§ **THE INPUT**:

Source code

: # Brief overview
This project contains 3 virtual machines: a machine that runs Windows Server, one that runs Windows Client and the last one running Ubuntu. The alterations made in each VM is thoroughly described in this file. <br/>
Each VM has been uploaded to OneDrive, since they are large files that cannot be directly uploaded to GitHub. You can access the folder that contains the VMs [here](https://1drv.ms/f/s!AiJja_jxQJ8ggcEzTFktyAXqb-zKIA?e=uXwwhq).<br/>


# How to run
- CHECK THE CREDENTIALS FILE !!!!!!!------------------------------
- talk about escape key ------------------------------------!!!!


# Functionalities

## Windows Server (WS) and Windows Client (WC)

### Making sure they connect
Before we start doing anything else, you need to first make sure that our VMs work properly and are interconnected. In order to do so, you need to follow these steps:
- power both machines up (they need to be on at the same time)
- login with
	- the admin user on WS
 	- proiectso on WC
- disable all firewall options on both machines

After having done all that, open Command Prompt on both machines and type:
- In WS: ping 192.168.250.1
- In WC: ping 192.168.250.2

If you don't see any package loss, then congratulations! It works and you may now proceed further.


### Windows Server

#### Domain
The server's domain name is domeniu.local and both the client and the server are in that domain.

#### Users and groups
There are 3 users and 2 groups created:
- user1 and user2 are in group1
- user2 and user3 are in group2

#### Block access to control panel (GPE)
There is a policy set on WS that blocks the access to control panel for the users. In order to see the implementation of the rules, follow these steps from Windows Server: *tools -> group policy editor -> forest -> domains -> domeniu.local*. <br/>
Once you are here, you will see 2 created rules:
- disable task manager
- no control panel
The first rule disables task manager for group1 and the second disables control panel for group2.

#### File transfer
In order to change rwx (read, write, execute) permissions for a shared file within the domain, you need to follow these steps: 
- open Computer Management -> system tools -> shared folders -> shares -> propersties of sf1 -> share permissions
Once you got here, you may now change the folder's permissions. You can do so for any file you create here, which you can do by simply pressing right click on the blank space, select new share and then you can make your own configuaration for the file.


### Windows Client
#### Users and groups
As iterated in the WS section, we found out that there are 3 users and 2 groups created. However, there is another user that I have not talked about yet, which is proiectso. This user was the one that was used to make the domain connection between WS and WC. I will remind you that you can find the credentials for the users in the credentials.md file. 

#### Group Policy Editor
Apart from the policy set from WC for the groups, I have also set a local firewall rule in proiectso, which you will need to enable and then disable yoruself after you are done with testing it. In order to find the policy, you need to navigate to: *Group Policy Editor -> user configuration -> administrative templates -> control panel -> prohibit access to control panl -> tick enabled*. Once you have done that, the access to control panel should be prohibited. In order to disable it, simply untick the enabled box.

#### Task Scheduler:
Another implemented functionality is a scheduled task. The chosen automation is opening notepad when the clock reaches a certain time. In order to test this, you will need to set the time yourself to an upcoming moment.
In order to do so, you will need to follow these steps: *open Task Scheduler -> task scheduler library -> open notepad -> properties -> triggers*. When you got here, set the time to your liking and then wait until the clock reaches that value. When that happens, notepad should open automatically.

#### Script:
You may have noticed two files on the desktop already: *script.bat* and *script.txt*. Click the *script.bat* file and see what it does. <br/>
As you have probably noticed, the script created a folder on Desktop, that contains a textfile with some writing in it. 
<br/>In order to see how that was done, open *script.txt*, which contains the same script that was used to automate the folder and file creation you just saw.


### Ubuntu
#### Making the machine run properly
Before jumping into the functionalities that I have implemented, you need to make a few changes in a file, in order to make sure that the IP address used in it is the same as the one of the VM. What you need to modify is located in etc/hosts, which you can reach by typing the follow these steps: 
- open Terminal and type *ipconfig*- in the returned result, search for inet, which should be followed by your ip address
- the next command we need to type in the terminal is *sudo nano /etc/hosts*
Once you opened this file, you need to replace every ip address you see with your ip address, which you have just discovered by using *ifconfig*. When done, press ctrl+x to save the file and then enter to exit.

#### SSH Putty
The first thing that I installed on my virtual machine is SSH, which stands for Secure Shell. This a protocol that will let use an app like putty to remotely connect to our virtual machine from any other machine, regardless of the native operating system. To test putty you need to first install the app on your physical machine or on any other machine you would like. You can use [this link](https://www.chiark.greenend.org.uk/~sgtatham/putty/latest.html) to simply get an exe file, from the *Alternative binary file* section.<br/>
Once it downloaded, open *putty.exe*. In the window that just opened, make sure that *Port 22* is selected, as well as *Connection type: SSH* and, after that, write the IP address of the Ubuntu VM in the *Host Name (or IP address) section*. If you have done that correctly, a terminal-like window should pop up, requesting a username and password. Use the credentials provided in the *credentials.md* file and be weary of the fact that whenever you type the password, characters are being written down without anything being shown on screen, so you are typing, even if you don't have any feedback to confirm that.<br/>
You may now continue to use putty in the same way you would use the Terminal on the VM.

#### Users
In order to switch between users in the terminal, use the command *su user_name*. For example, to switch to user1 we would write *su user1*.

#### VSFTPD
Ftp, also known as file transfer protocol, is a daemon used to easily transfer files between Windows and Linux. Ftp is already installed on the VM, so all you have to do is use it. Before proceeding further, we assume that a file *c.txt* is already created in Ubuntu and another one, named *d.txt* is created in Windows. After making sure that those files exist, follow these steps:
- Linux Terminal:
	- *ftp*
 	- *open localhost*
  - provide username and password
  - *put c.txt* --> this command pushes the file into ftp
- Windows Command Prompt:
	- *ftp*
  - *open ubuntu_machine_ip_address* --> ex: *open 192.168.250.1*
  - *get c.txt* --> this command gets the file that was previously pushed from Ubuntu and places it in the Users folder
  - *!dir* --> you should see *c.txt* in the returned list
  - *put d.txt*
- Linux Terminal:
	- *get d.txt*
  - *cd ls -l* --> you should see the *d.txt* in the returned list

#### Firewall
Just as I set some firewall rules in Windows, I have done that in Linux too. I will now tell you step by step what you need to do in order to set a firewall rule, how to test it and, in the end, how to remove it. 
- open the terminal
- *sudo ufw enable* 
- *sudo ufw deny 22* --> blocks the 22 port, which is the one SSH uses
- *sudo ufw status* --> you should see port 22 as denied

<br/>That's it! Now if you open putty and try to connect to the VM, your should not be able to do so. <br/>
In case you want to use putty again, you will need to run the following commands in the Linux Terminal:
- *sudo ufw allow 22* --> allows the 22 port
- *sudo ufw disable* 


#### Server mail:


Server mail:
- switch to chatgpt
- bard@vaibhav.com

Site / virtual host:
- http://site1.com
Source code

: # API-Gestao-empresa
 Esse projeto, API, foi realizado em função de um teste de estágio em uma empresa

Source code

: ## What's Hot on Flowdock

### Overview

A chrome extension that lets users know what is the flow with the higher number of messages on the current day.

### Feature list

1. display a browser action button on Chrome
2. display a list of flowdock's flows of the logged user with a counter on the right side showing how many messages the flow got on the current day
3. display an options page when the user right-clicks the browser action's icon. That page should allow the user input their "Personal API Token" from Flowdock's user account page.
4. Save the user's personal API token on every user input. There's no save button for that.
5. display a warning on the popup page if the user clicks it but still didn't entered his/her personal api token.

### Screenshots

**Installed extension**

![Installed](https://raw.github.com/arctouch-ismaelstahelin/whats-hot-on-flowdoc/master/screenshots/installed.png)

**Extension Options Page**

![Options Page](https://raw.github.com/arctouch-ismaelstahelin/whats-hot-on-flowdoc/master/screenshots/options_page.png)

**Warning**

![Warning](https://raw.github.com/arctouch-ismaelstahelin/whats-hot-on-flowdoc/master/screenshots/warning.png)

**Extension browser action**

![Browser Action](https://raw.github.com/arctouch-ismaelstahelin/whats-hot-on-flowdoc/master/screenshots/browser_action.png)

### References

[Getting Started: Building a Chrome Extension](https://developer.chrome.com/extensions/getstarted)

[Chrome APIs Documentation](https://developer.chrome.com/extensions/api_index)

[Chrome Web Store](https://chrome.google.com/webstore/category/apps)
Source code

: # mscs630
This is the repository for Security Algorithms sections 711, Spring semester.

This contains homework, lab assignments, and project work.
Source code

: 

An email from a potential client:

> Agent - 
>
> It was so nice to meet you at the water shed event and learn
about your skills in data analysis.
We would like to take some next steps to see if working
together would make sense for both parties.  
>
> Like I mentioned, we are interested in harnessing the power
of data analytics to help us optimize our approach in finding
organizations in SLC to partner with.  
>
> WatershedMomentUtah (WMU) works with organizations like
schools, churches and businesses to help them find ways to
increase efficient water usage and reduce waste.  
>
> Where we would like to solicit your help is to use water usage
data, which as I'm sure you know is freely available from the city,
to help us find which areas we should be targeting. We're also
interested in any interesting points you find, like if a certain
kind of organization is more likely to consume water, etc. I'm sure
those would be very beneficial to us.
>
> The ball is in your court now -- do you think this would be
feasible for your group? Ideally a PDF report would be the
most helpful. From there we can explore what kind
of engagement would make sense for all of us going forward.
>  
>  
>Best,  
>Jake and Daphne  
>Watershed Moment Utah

§ **EXERCISE AIM**: Count the lines in the data that contain the string "display", and give nothing but that number.

§ **EXERCISE RESULT**: 4